→ **Problem requirements**: Reproduce the records precisely. Every line should be included.

Saved data entries
────────────────────
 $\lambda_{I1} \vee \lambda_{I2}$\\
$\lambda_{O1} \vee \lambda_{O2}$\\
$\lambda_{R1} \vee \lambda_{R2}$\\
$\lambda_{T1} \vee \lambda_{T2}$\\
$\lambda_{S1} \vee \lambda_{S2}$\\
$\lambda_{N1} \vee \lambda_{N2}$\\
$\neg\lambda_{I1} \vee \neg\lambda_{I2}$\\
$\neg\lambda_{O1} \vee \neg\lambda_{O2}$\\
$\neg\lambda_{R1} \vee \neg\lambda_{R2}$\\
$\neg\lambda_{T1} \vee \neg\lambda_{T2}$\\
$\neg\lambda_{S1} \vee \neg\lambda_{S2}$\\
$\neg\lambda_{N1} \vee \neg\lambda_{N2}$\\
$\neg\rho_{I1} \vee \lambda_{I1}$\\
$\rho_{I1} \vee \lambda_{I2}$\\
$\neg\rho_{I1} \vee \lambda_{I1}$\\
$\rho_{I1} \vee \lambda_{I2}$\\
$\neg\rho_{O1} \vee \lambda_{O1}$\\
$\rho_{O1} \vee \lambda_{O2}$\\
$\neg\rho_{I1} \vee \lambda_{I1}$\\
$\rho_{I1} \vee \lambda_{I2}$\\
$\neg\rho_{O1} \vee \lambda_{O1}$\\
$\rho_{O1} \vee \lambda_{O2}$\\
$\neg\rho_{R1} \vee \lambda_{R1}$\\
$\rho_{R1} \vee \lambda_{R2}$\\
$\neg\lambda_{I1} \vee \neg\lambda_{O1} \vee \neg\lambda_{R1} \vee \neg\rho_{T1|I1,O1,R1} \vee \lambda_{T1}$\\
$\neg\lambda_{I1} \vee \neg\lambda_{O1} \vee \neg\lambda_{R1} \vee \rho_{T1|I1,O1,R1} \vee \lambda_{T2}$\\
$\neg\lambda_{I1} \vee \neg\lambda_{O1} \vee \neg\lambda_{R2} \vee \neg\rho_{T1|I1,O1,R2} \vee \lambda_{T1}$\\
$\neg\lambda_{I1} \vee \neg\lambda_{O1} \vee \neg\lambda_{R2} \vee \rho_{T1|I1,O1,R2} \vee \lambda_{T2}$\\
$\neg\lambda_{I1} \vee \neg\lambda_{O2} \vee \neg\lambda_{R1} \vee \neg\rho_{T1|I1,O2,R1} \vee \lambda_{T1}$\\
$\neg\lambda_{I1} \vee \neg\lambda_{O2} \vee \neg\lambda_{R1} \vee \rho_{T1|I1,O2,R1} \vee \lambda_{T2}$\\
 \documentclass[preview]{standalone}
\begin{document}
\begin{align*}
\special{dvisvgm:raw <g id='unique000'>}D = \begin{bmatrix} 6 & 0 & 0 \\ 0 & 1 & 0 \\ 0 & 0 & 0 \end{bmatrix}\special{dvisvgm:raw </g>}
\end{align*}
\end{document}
────────────────────
→ **Answer box**:
 $\lambda_{I1} \vee \lambda_{I2}$\\
$\lambda_{O1} \vee \lambda_{O2}$\\
$\lambda_{R1} \vee \lambda_{R2}$\\
$\lambda_{T1} \vee \lambda_{T2}$\\
$\lambda_{S1} \vee \lambda_{S2}$\\
$\lambda_{N1} \vee \lambda_{N2}$\\
$\neg\lambda_{I1} \vee \neg\lambda_{I2}$\\
$\neg\lambda_{O1} \vee \neg\lambda_{O2}$\\
$\neg\lambda_{R1} \vee \neg\lambda_{R2}$\\
$\neg\lambda_{T1} \vee \neg\lambda_{T2}$\\
$\neg\lambda_{S1} \vee \neg\lambda_{S2}$\\
$\neg\lambda_{N1} \vee \neg\lambda_{N2}$\\
$\neg\rho_{I1} \vee \lambda_{I1}$\\
$\rho_{I1} \vee \lambda_{I2}$\\
$\neg\rho_{I1} \vee \lambda_{I1}$\\
$\rho_{I1} \vee \lambda_{I2}$\\
$\neg\rho_{O1} \vee \lambda_{O1}$\\
$\rho_{O1} \vee \lambda_{O2}$\\
$\neg\rho_{I1} \vee \lambda_{I1}$\\
$\rho_{I1} \vee \lambda_{I2}$\\
$\neg\rho_{O1} \vee \lambda_{O1}$\\
$\rho_{O1} \vee \lambda_{O2}$\\
$\neg\rho_{R1} \vee \lambda_{R1}$\\
$\rho_{R1} \vee \lambda_{R2}$\\
$\neg\lambda_{I1} \vee \neg\lambda_{O1} \vee \neg\lambda_{R1} \vee \neg\rho_{T1|I1,O1,R1} \vee \lambda_{T1}$\\
$\neg\lambda_{I1} \vee \neg\lambda_{O1} \vee \neg\lambda_{R1} \vee \rho_{T1|I1,O1,R1} \vee \lambda_{T2}$\\
$\neg\lambda_{I1} \vee \neg\lambda_{O1} \vee \neg\lambda_{R2} \vee \neg\rho_{T1|I1,O1,R2} \vee \lambda_{T1}$\\
$\neg\lambda_{I1} \vee \neg\lambda_{O1} \vee \neg\lambda_{R2} \vee \rho_{T1|I1,O1,R2} \vee \lambda_{T2}$\\
$\neg\lambda_{I1} \vee \neg\lambda_{O2} \vee \neg\lambda_{R1} \vee \neg\rho_{T1|I1,O2,R1} \vee \lambda_{T1}$\\
$\neg\lambda_{I1} \vee \neg\lambda_{O2} \vee \neg\lambda_{R1} \vee \rho_{T1|I1,O2,R1} \vee \lambda_{T2}$\\
 \documentclass[preview]{standalone}
\begin{document}
\begin{align*}
\special{dvisvgm:raw <g id='unique000'>}D = \begin{bmatrix} 6 & 0 & 0 \\ 0 & 1 & 0 \\ 0 & 0 & 0 \end{bmatrix}\special{dvisvgm:raw </g>}
\end{align*}
\end{document}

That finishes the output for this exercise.